Terapi işe yarasa bile, farklıdır. Bazı tümör türleri için ortalama hayatta kalma süresi, tanı konulduğu andan itibaren artar. Özellikle metastatik siyah deri kanserinde hastaların aylar yerine yıllarca yaşadığı durumlar vardır. Bu alanda bu kadar çok araştırma yapılmasının nedeni de budur.

Peki ya hakkında okumaya devam ettiğiniz kanser aşıları?

Özel bir immünoterapi türüdür. Bir örnek, evlat edinen T hücre tedavisi olarak bilinen şeydir. Bu, hastanın kanından T hücrelerinin izole edilmesini, özel proteinlerle donatılmasını ve çoğaltılmasını içerir. Daha sonra tekrar vücuda yönlendirilirler. Donanımları sayesinde kanser hücrelerini daha iyi takip edip yok edebiliyorlar.

Uğraştıracağa benziyor.

Bu. Ancak burada özellikle etkileyici başarılar, hatta gerçek şifalar var. Ancak, bu yalnızca belirli lösemi türlerinde işe yarar. Katı tümörlerle, sonuçlar şimdiye kadar oldukça hayal kırıklığı yarattı.

Başkan Nixon, neredeyse yarım yüzyıl önce kansere karşı mücadeleyi ilan etti ve yakında yenileceğinin sözünü verdi. Bu mümkün mü?
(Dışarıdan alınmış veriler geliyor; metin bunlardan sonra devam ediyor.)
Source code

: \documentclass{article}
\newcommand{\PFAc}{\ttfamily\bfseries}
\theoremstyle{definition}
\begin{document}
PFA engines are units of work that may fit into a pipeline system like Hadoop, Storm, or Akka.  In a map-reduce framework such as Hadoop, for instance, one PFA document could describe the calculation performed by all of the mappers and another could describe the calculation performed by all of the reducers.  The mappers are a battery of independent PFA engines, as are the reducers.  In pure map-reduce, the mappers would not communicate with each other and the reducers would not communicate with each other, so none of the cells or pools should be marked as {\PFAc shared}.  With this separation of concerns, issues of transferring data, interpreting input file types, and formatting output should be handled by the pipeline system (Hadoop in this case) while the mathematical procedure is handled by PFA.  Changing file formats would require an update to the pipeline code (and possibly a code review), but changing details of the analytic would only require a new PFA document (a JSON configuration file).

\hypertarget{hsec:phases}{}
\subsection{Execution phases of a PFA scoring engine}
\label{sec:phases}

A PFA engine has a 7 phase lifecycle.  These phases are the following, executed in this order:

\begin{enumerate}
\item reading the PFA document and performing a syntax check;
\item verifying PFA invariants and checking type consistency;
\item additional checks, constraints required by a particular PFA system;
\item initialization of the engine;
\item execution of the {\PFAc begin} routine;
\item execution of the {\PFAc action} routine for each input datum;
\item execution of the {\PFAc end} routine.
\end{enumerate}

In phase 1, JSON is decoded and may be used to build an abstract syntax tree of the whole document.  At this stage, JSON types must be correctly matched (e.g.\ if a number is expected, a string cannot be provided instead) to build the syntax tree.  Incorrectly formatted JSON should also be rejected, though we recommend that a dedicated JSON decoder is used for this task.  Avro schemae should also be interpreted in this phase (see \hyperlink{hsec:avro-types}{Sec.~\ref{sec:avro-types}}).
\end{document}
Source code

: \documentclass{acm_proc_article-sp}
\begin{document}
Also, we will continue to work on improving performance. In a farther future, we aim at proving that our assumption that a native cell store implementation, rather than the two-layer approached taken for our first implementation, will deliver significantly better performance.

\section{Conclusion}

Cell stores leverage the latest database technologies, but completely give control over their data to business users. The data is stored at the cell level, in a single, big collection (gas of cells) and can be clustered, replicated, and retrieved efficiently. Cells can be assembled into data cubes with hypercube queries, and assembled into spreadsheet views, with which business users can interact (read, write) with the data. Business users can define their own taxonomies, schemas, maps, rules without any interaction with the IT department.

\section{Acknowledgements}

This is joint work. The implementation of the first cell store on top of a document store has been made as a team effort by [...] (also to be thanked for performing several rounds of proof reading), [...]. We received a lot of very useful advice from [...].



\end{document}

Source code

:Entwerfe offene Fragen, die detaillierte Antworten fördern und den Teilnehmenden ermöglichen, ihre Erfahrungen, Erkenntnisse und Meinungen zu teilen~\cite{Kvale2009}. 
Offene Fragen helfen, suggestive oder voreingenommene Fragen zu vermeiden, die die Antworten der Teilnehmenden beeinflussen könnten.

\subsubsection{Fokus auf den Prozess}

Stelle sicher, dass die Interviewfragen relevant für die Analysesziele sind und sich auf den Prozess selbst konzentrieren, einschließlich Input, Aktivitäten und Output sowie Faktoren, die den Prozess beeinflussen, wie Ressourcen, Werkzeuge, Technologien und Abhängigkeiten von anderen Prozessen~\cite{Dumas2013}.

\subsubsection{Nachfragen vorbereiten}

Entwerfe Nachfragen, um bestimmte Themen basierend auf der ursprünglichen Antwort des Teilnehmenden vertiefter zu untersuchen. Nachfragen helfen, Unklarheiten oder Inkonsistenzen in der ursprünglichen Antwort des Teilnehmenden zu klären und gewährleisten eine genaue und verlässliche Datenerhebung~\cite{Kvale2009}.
Kanseri tamamen yenmek çok zordur çünkü çok farklı kanser türleri vardır.Akciğer kanseri ile akciğer kanseri aynı şey değildir. Sonuç olarak, kanser hücreleri de vücut hücreleridir ve kişiden kişiye farklılık gösterirler.

Herkesin kendi kanseri vardır.

Doğru. İmmünoterapi de mucize bir tedavi değildir. Ama onunla birlikte önemli bir adım atmış olduk.